Johnston I H, Whittle I R, Besser M, Morgan M K
Neurosurgery. 1987 May;20(5):747-58. doi: 10.1227/00006123-198705000-00013.
The vein of Galen malformation is a midline arteriovenous fistula with aneurysmal dilatation of the vein of Galen. The clinical details of diagnosis and treatment in 13 patients with such lesions together with a review of 232 cases collected from the literature are presented in this report. There were 132 males, 77 females, and 36 cases in which the sex was not stated. Eighty patients presented as neonates, 82 were 1 to 12 months old, 39 were 1 to 5 years old, 22 were 6 to 20 years old, and 22 were over the age of 20. The most common presenting symptoms were congestive cardiac failure (110 cases), raised intracranial pressure secondary to hydrocephalus (94 cases), cranial bruit (57 cases), focal neurological deficit (37), seizures (26 cases), and hemorrhage (25 cases). The most characteristic vascular supply to the midline fistula involved multiple bilateral vessels, although bilateral posterior cerebral and unilateral posterior cerebral supply was relatively common. The overall figures for treatment and outcome showed that 91 patients (37.1%) were treated by direct operation and 29 patients (11.3%) were treated by other forms of operation, predominantly shunting or remote vessel ligation. Forty-six patients (18.8%) were treated by medical means (digoxin, diuretics, and ventilatory support). In 79 patients (22.2%), there was no treatment or no details of treatment were available. There was an overall series mortality of 55.6% (no details were available in 33 cases) and a 37.4% mortality for surgically treated cases. After operation, there was a 46.3% incidence of significant morbidity in surviving patients. Neonatal patients fared worst, with an overall mortality of 64 of 70 cases (91.4%) where details were available. The outcome was equally bad for surgically and conservatively treated cases. Operation in the 1- to 12-month age group was more successful, but still carried a mortality of 31.7%, with a significant morbidity in approximately half of the surviving patients. Over the age of 1 year, the surgically treated patients had a 25.6% mortality and a 42.3% major morbidity in survivors. Consideration is given to some of the ways in which these figures may be improved, in particular a staged approach during the neonatal period, with the use of selective embolization or occlusion of vessels to reduce the volume of the arteriovenous shunt until the patient is older and better able to tolerate major operation.

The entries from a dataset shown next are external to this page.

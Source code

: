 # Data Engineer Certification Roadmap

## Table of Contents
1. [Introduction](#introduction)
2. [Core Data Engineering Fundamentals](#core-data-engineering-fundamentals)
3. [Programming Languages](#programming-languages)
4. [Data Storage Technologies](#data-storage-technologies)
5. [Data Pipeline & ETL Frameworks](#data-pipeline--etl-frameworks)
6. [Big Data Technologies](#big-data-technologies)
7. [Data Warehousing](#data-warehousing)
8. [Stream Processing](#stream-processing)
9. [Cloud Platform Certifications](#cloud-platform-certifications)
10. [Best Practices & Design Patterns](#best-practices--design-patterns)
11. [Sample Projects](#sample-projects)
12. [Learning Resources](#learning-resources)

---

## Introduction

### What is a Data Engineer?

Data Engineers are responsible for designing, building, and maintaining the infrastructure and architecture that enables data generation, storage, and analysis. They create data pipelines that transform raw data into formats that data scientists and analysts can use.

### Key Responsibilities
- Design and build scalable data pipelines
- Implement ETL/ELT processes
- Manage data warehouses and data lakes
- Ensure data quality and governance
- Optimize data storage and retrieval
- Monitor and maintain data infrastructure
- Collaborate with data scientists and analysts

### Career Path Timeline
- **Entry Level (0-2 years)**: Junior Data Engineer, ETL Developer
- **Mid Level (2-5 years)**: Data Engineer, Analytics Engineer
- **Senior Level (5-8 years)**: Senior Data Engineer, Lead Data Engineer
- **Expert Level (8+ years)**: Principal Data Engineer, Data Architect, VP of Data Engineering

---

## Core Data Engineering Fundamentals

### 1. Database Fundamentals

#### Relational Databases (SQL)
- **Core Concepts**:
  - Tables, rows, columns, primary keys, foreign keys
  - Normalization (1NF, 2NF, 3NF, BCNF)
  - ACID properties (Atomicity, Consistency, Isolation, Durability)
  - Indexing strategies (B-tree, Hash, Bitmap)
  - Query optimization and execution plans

大脑大静脉畸形是一种中线动静脉瘘,伴有大脑大静脉的动脉瘤样扩张。本报告介绍了13例此类病变患者的诊断和治疗临床细节,并对从文献中收集的232例病例进行了综述。其中男性132例,女性77例,36例未提及性别。80例患者为新生儿,82例年龄在1至12个月,39例年龄在1至5岁,22例年龄在6至20岁,22例年龄超过20岁。最常见的临床表现为充血性心力衰竭(110例)、脑积水继发颅内压升高(94例)、颅部杂音(57例)、局灶性神经功能缺损(37例)、癫痫发作(26例)和出血(25例)。中线瘘最具特征性的血管供应涉及多支双侧血管,尽管双侧大脑后动脉供血和单侧大脑后动脉供血相对常见。治疗和预后的总体数据显示,91例患者(37.1%)接受了直接手术治疗,29例患者(11.3%)接受了其他形式的手术治疗,主要是分流术或远端血管结扎术。46例患者(18.8%)接受了药物治疗(地高辛、利尿剂和通气支持)。79例患者(22.2%)未接受治疗或没有治疗细节。总体系列死亡率为55.6%(33例无详细信息),手术治疗病例的死亡率为37.4%。术后,存活患者中有46.3%发生严重并发症。新生儿患者情况最差,在70例有详细信息的病例中,总体死亡率为64例(91.4%)。手术治疗和保守治疗病例的预后同样不佳。1至12个月龄组的手术更为成功,但死亡率仍为31.7%,约一半的存活患者有严重并发症。1岁以上患者,手术治疗后的死亡率为25.6%,存活者中有42.3%发生严重并发症。文中考虑了一些可能改善这些数据的方法,特别是在新生儿期采用分期方法,使用选择性栓塞或血管闭塞来减少动静脉分流的体积,直到患者年龄更大且更能耐受大手术。